Spearheading the Immigrant Health Academy is only Quiñones' latest chapter in a career committed to health care and immigration.
Luvia Quiñones, MPP'11

When her mother was diagnosed with brain cancer four years ago, Luvia Quiñones, MPP’11, and her two sisters found the health care system nearly impossible to navigate.

That was despite Quiñones’ work in and around the system. She is Senior Director of Health Policy for the Illinois Coalition for Immigrant and Refugee Rights (ICIRR), and remains actively engaged with her alma mater and the issues that matter to her as a member of the Harris School of Public Policy’s Alumni Council.

“After my mom’s passing, all I could think about was, ‘What about all of the people who don’t know who to call, who don’t speak the language, who don’t even know they have a right to ask questions?’’’ said Quiñones.

The experience led to the idea of the Immigrant Health Academy, a program to train and empower immigrants with health “know your rights” education and other information so that they know their health care rights, exercise them, and empower others to do the same.

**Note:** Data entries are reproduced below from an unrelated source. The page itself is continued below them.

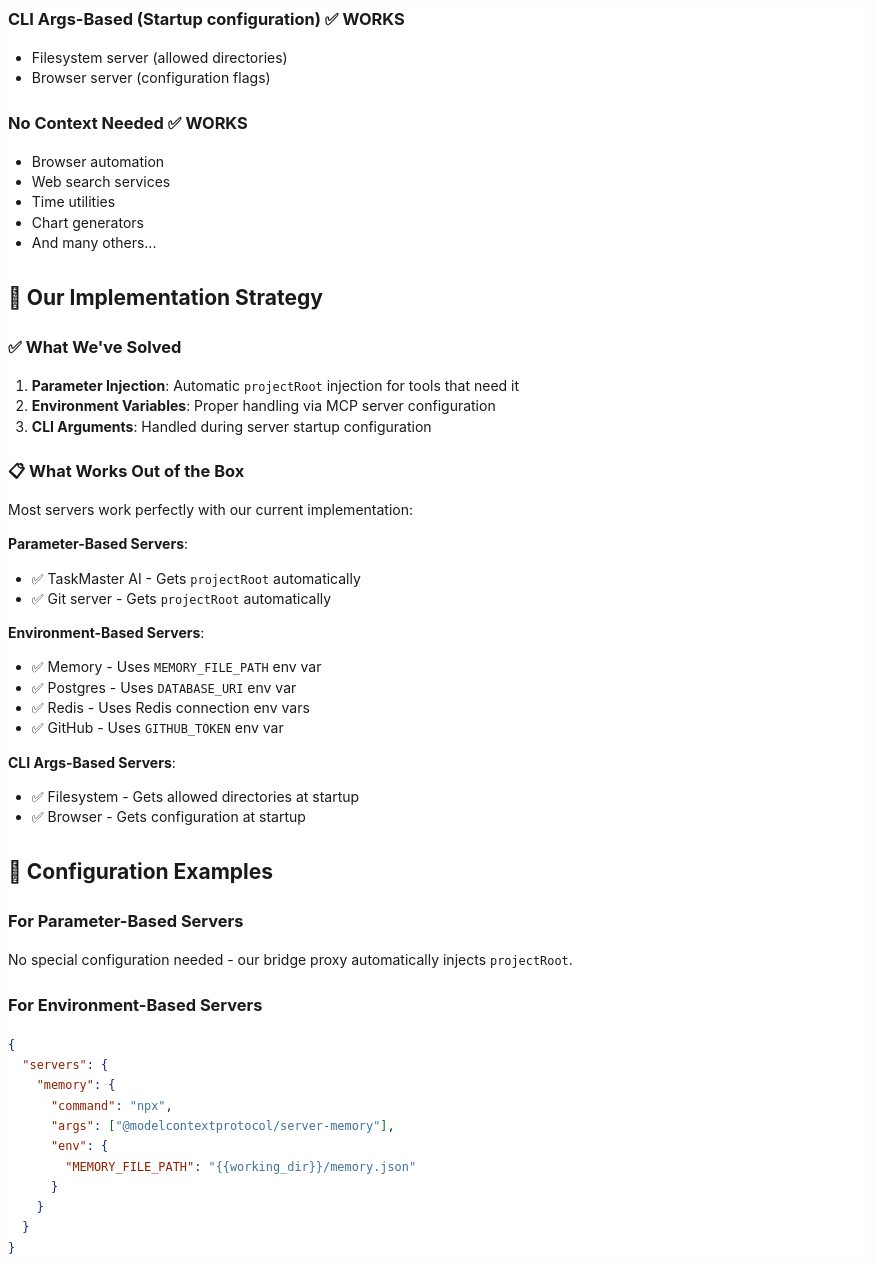 ### **CLI Args-Based (Startup configuration) ✅ WORKS**
- Filesystem server (allowed directories)
- Browser server (configuration flags)

### **No Context Needed ✅ WORKS**
- Browser automation
- Web search services
- Time utilities
- Chart generators
- And many others...

## 🚀 **Our Implementation Strategy**

### **✅ What We've Solved**

1. **Parameter Injection**: Automatic `projectRoot` injection for tools that need it
2. **Environment Variables**: Proper handling via MCP server configuration
3. **CLI Arguments**: Handled during server startup configuration

### **📋 What Works Out of the Box**

Most servers work perfectly with our current implementation:

**Parameter-Based Servers**:
- ✅ TaskMaster AI - Gets `projectRoot` automatically
- ✅ Git server - Gets `projectRoot` automatically

**Environment-Based Servers**:
- ✅ Memory - Uses `MEMORY_FILE_PATH` env var
- ✅ Postgres - Uses `DATABASE_URI` env var
- ✅ Redis - Uses Redis connection env vars
- ✅ GitHub - Uses `GITHUB_TOKEN` env var

**CLI Args-Based Servers**:
- ✅ Filesystem - Gets allowed directories at startup
- ✅ Browser - Gets configuration at startup

## 🔧 **Configuration Examples**

### **For Parameter-Based Servers**
No special configuration needed - our bridge proxy automatically injects `projectRoot`.

### **For Environment-Based Servers**
```json
{
  "servers": {
    "memory": {
      "command": "npx",
      "args": ["@modelcontextprotocol/server-memory"],
      "env": {
        "MEMORY_FILE_PATH": "{{working_dir}}/memory.json"
      }
    }
  }
}
```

Hailed as the first of its kind, Quiñones’ initiative was launched in October along with a report detailing the Illinois immigration landscape, entitled “Overcoming Barriers and Empowering Communities: The Immigrant Health Academy.”

“People may be aware of services, but they’re afraid of accessing them because they think that their information is going to be shared with immigration or they think they don’t have a right to access healthcare,’’ said Quiñones.

Quiñones hears this repeatedly from ICIRR partner organizations and from immigrants who sometimes contact ICIRR directly. And she knows from personal experience.

Quiñones grew up without health insurance because her mother, despite being a legal immigrant, was afraid to access government benefits.

Her parents were from Durango, Mexico, and her father died when she was young. Like many children of immigrants, it fell to her to read the mail, figure out government institutions, and speak for the family.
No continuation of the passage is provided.